**** Provided information ****

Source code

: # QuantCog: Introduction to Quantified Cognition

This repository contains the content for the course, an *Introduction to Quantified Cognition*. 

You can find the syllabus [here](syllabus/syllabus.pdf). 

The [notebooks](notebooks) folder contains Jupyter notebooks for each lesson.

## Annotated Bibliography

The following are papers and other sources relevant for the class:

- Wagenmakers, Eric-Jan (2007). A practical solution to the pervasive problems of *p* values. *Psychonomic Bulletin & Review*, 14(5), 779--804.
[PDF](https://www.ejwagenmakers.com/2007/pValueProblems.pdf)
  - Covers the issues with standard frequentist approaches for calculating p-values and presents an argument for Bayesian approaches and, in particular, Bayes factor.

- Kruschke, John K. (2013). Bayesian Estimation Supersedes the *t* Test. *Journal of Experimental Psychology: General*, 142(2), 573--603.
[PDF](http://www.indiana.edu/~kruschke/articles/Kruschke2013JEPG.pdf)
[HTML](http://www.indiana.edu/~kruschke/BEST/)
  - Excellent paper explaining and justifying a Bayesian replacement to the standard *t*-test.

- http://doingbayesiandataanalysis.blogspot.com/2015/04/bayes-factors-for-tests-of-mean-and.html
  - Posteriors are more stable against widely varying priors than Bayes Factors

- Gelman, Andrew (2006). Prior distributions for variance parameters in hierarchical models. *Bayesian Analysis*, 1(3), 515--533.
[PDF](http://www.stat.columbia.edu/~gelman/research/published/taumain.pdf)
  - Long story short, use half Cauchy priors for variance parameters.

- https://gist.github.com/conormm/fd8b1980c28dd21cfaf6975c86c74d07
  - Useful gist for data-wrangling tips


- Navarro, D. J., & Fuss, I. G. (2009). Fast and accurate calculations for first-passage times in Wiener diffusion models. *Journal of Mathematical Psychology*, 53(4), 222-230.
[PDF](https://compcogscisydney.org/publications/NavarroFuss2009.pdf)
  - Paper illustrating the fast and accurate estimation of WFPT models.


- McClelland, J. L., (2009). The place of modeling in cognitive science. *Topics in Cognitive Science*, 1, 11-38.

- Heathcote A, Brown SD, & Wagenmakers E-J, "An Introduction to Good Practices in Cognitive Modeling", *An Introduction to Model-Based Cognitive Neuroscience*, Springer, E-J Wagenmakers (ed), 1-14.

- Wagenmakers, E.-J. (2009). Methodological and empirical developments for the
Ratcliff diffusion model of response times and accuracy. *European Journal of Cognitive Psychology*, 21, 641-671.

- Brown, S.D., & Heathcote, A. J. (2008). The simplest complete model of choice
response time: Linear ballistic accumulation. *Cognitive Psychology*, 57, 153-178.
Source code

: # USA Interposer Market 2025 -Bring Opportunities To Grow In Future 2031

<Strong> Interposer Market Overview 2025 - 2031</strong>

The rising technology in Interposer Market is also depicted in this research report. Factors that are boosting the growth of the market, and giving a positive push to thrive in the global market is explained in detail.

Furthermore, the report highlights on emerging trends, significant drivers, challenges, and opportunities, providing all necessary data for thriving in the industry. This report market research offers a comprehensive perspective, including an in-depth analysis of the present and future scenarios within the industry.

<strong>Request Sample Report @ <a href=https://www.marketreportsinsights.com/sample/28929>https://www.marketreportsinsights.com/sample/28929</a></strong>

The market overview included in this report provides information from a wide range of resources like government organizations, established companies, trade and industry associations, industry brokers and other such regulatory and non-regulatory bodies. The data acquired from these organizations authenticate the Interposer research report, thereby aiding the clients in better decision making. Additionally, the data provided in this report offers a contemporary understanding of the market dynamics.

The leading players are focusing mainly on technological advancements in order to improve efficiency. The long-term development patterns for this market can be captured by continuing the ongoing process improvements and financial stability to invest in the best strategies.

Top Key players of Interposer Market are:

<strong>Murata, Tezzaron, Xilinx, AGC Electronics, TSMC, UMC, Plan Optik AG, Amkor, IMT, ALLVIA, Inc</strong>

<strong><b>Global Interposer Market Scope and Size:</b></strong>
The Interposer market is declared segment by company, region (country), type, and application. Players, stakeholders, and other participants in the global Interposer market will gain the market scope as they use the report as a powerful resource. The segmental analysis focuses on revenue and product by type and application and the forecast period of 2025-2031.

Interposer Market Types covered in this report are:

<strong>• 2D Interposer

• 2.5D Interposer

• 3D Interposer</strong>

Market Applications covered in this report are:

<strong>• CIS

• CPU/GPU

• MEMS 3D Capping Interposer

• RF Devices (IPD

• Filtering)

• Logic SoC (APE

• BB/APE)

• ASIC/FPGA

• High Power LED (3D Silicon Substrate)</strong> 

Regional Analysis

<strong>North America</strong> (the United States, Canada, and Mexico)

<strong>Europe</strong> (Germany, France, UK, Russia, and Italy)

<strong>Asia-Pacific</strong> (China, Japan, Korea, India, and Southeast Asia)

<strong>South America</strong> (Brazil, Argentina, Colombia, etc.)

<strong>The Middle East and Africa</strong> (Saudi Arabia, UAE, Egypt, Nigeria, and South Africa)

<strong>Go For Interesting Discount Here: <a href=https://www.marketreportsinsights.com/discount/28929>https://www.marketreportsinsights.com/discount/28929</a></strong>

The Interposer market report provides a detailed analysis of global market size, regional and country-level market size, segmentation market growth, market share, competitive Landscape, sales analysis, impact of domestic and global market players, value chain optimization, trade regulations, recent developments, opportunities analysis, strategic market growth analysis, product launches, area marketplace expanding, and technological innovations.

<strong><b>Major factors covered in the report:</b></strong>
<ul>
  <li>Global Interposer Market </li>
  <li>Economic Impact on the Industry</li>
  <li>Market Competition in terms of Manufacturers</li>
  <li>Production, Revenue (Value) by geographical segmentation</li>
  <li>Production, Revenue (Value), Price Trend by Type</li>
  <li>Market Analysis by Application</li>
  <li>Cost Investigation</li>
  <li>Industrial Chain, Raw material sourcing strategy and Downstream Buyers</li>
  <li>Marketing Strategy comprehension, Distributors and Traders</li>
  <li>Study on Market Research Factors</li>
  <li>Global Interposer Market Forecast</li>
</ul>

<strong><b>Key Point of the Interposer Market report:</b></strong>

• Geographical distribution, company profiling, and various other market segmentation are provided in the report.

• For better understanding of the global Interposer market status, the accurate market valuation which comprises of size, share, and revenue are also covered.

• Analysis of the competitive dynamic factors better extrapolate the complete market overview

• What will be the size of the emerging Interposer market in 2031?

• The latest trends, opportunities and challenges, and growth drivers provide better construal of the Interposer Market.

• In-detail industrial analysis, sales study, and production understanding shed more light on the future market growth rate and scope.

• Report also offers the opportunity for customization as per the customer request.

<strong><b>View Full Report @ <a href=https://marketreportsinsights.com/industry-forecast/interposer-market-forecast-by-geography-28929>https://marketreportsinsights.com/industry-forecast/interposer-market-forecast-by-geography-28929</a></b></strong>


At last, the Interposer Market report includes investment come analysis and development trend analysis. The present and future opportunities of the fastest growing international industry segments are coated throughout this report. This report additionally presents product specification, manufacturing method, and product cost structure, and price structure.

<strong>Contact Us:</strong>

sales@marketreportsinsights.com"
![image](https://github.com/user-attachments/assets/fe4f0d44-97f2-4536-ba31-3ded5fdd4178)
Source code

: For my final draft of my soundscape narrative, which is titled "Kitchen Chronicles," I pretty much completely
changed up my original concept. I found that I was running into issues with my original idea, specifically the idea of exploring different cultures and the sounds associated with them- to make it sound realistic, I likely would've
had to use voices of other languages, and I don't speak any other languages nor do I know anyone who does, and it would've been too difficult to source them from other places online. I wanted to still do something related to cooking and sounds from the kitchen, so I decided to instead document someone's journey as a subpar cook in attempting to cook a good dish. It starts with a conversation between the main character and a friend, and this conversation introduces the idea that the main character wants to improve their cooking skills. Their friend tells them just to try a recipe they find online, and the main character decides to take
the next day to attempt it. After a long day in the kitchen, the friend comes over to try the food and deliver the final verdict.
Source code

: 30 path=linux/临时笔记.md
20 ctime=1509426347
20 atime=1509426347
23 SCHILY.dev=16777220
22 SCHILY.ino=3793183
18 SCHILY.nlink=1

****

### [Your objective]
Wherever the string "parameters" appears in the entries, copy that line.

### [Reply]
- Gelman, Andrew (2006). Prior distributions for variance parameters in hierarchical models. *Bayesian Analysis*, 1(3), 515--533.
  - Long story short, use half Cauchy priors for variance parameters.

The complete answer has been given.